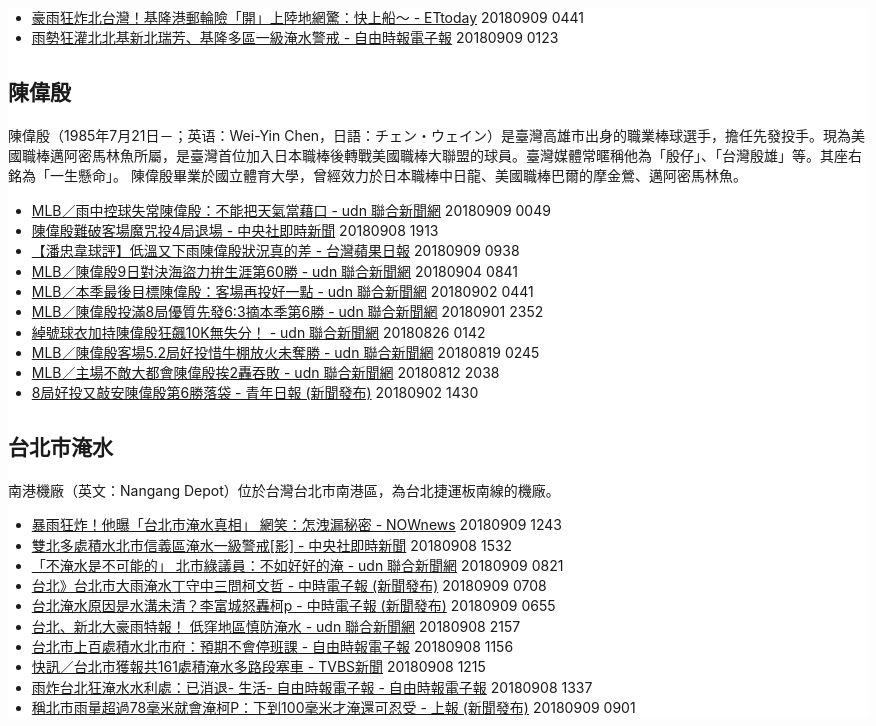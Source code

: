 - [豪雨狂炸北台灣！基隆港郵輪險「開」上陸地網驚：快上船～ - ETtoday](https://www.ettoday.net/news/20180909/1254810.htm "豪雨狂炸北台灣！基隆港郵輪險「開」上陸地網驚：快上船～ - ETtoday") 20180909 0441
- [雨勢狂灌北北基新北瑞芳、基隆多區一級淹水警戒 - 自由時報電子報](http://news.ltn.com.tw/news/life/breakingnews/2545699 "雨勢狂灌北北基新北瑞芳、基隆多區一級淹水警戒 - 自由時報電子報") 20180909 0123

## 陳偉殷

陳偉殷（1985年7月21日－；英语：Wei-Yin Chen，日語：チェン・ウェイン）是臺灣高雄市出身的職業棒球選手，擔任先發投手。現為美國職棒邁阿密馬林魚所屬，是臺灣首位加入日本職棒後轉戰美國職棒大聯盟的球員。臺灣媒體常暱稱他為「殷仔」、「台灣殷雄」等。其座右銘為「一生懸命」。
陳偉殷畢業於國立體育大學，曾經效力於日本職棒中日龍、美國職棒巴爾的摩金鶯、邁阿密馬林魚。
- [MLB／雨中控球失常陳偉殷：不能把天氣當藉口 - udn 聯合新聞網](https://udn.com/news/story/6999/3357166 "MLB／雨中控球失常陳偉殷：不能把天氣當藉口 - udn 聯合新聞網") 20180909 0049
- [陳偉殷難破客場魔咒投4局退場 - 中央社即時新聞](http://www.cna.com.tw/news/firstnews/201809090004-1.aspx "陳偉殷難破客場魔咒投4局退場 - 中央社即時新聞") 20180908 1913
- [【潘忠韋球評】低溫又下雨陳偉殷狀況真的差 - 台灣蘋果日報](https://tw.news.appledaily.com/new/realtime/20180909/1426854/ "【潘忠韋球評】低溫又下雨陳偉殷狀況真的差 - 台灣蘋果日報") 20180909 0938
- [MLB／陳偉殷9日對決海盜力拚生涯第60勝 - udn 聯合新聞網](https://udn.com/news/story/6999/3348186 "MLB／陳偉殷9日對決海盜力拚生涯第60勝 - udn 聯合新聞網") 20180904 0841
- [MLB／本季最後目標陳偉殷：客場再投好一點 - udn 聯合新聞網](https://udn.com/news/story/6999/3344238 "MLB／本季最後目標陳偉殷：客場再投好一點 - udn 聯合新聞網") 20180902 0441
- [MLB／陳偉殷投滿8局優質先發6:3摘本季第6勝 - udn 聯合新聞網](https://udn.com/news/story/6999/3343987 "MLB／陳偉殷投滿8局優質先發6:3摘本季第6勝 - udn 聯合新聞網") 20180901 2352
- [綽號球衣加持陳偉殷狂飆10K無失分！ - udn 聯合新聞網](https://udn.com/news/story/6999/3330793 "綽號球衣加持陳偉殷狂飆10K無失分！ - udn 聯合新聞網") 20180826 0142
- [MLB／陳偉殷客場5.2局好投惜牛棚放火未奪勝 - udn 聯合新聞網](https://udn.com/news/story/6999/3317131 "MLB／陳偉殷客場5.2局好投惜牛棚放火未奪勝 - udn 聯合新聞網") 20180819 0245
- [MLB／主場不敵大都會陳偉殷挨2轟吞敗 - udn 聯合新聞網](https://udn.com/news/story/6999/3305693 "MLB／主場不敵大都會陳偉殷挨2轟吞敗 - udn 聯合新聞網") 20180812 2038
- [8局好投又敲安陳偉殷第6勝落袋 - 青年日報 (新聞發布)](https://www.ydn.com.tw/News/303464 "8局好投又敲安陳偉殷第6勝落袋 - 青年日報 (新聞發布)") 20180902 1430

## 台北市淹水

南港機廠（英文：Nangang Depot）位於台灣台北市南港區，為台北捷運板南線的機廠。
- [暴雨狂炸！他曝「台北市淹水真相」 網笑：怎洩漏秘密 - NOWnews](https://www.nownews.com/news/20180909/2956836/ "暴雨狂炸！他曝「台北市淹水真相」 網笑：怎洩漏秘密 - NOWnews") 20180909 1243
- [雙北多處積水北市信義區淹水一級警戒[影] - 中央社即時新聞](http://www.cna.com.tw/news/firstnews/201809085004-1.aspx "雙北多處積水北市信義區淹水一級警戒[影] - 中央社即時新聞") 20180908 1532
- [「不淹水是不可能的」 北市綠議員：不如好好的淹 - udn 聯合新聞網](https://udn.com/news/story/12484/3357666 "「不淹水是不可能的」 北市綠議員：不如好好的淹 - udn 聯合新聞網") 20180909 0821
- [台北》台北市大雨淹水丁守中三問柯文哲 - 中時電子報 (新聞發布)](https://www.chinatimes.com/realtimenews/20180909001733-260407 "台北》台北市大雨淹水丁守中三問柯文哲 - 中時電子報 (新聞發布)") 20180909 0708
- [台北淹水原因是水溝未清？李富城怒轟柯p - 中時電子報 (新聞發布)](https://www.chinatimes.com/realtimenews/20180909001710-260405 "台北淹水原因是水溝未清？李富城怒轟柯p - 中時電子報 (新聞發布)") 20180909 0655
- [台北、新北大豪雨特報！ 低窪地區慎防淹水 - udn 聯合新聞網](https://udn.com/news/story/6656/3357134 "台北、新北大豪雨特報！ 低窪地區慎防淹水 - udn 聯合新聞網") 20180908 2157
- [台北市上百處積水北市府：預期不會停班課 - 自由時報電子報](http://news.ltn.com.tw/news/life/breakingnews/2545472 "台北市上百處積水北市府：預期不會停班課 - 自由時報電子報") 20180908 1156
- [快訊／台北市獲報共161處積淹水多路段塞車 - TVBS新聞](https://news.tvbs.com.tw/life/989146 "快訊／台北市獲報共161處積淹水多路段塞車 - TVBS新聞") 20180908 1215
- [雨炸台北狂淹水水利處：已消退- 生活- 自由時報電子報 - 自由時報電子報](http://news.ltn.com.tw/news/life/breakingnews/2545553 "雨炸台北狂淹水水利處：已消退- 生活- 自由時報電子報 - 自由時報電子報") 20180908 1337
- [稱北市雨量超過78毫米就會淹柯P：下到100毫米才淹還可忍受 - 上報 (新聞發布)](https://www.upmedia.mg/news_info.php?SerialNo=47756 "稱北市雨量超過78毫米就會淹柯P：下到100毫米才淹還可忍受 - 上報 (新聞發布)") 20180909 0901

---

The copy should match the records above exactly, except that pictures are dropped.

Source code

: - [豪雨狂炸北台灣！基隆港郵輪險「開」上陸地網驚：快上船～ - ETtoday](https://www.ettoday.net/news/20180909/1254810.htm "豪雨狂炸北台灣！基隆港郵輪險「開」上陸地網驚：快上船～ - ETtoday") 20180909 0441
- [雨勢狂灌北北基新北瑞芳、基隆多區一級淹水警戒 - 自由時報電子報](http://news.ltn.com.tw/news/life/breakingnews/2545699 "雨勢狂灌北北基新北瑞芳、基隆多區一級淹水警戒 - 自由時報電子報") 20180909 0123

## 陳偉殷

陳偉殷（1985年7月21日－；英语：Wei-Yin Chen，日語：チェン・ウェイン）是臺灣高雄市出身的職業棒球選手，擔任先發投手。現為美國職棒邁阿密馬林魚所屬，是臺灣首位加入日本職棒後轉戰美國職棒大聯盟的球員。臺灣媒體常暱稱他為「殷仔」、「台灣殷雄」等。其座右銘為「一生懸命」。
陳偉殷畢業於國立體育大學，曾經效力於日本職棒中日龍、美國職棒巴爾的摩金鶯、邁阿密馬林魚。
- [MLB／雨中控球失常陳偉殷：不能把天氣當藉口 - udn 聯合新聞網](https://udn.com/news/story/6999/3357166 "MLB／雨中控球失常陳偉殷：不能把天氣當藉口 - udn 聯合新聞網") 20180909 0049
- [陳偉殷難破客場魔咒投4局退場 - 中央社即時新聞](http://www.cna.com.tw/news/firstnews/201809090004-1.aspx "陳偉殷難破客場魔咒投4局退場 - 中央社即時新聞") 20180908 1913
- [【潘忠韋球評】低溫又下雨陳偉殷狀況真的差 - 台灣蘋果日報](https://tw.news.appledaily.com/new/realtime/20180909/1426854/ "【潘忠韋球評】低溫又下雨陳偉殷狀況真的差 - 台灣蘋果日報") 20180909 0938
- [MLB／陳偉殷9日對決海盜力拚生涯第60勝 - udn 聯合新聞網](https://udn.com/news/story/6999/3348186 "MLB／陳偉殷9日對決海盜力拚生涯第60勝 - udn 聯合新聞網") 20180904 0841
- [MLB／本季最後目標陳偉殷：客場再投好一點 - udn 聯合新聞網](https://udn.com/news/story/6999/3344238 "MLB／本季最後目標陳偉殷：客場再投好一點 - udn 聯合新聞網") 20180902 0441
- [MLB／陳偉殷投滿8局優質先發6:3摘本季第6勝 - udn 聯合新聞網](https://udn.com/news/story/6999/3343987 "MLB／陳偉殷投滿8局優質先發6:3摘本季第6勝 - udn 聯合新聞網") 20180901 2352
- [綽號球衣加持陳偉殷狂飆10K無失分！ - udn 聯合新聞網](https://udn.com/news/story/6999/3330793 "綽號球衣加持陳偉殷狂飆10K無失分！ - udn 聯合新聞網") 20180826 0142
- [MLB／陳偉殷客場5.2局好投惜牛棚放火未奪勝 - udn 聯合新聞網](https://udn.com/news/story/6999/3317131 "MLB／陳偉殷客場5.2局好投惜牛棚放火未奪勝 - udn 聯合新聞網") 20180819 0245
- [MLB／主場不敵大都會陳偉殷挨2轟吞敗 - udn 聯合新聞網](https://udn.com/news/story/6999/3305693 "MLB／主場不敵大都會陳偉殷挨2轟吞敗 - udn 聯合新聞網") 20180812 2038
- [8局好投又敲安陳偉殷第6勝落袋 - 青年日報 (新聞發布)](https://www.ydn.com.tw/News/303464 "8局好投又敲安陳偉殷第6勝落袋 - 青年日報 (新聞發布)") 20180902 1430

## 台北市淹水

南港機廠（英文：Nangang Depot）位於台灣台北市南港區，為台北捷運板南線的機廠。
- [暴雨狂炸！他曝「台北市淹水真相」 網笑：怎洩漏秘密 - NOWnews](https://www.nownews.com/news/20180909/2956836/ "暴雨狂炸！他曝「台北市淹水真相」 網笑：怎洩漏秘密 - NOWnews") 20180909 1243
- [雙北多處積水北市信義區淹水一級警戒[影] - 中央社即時新聞](http://www.cna.com.tw/news/firstnews/201809085004-1.aspx "雙北多處積水北市信義區淹水一級警戒[影] - 中央社即時新聞") 20180908 1532
- [「不淹水是不可能的」 北市綠議員：不如好好的淹 - udn 聯合新聞網](https://udn.com/news/story/12484/3357666 "「不淹水是不可能的」 北市綠議員：不如好好的淹 - udn 聯合新聞網") 20180909 0821
- [台北》台北市大雨淹水丁守中三問柯文哲 - 中時電子報 (新聞發布)](https://www.chinatimes.com/realtimenews/20180909001733-260407 "台北》台北市大雨淹水丁守中三問柯文哲 - 中時電子報 (新聞發布)") 20180909 0708
- [台北淹水原因是水溝未清？李富城怒轟柯p - 中時電子報 (新聞發布)](https://www.chinatimes.com/realtimenews/20180909001710-260405 "台北淹水原因是水溝未清？李富城怒轟柯p - 中時電子報 (新聞發布)") 20180909 0655
- [台北、新北大豪雨特報！ 低窪地區慎防淹水 - udn 聯合新聞網](https://udn.com/news/story/6656/3357134 "台北、新北大豪雨特報！ 低窪地區慎防淹水 - udn 聯合新聞網") 20180908 2157
- [台北市上百處積水北市府：預期不會停班課 - 自由時報電子報](http://news.ltn.com.tw/news/life/breakingnews/2545472 "台北市上百處積水北市府：預期不會停班課 - 自由時報電子報") 20180908 1156
- [快訊／台北市獲報共161處積淹水多路段塞車 - TVBS新聞](https://news.tvbs.com.tw/life/989146 "快訊／台北市獲報共161處積淹水多路段塞車 - TVBS新聞") 20180908 1215
- [雨炸台北狂淹水水利處：已消退- 生活- 自由時報電子報 - 自由時報電子報](http://news.ltn.com.tw/news/life/breakingnews/2545553 "雨炸台北狂淹水水利處：已消退- 生活- 自由時報電子報 - 自由時報電子報") 20180908 1337
- [稱北市雨量超過78毫米就會淹柯P：下到100毫米才淹還可忍受 - 上報 (新聞發布)](https://www.upmedia.mg/news_info.php?SerialNo=47756 "稱北市雨量超過78毫米就會淹柯P：下到100毫米才淹還可忍受 - 上報 (新聞發布)") 20180909 0901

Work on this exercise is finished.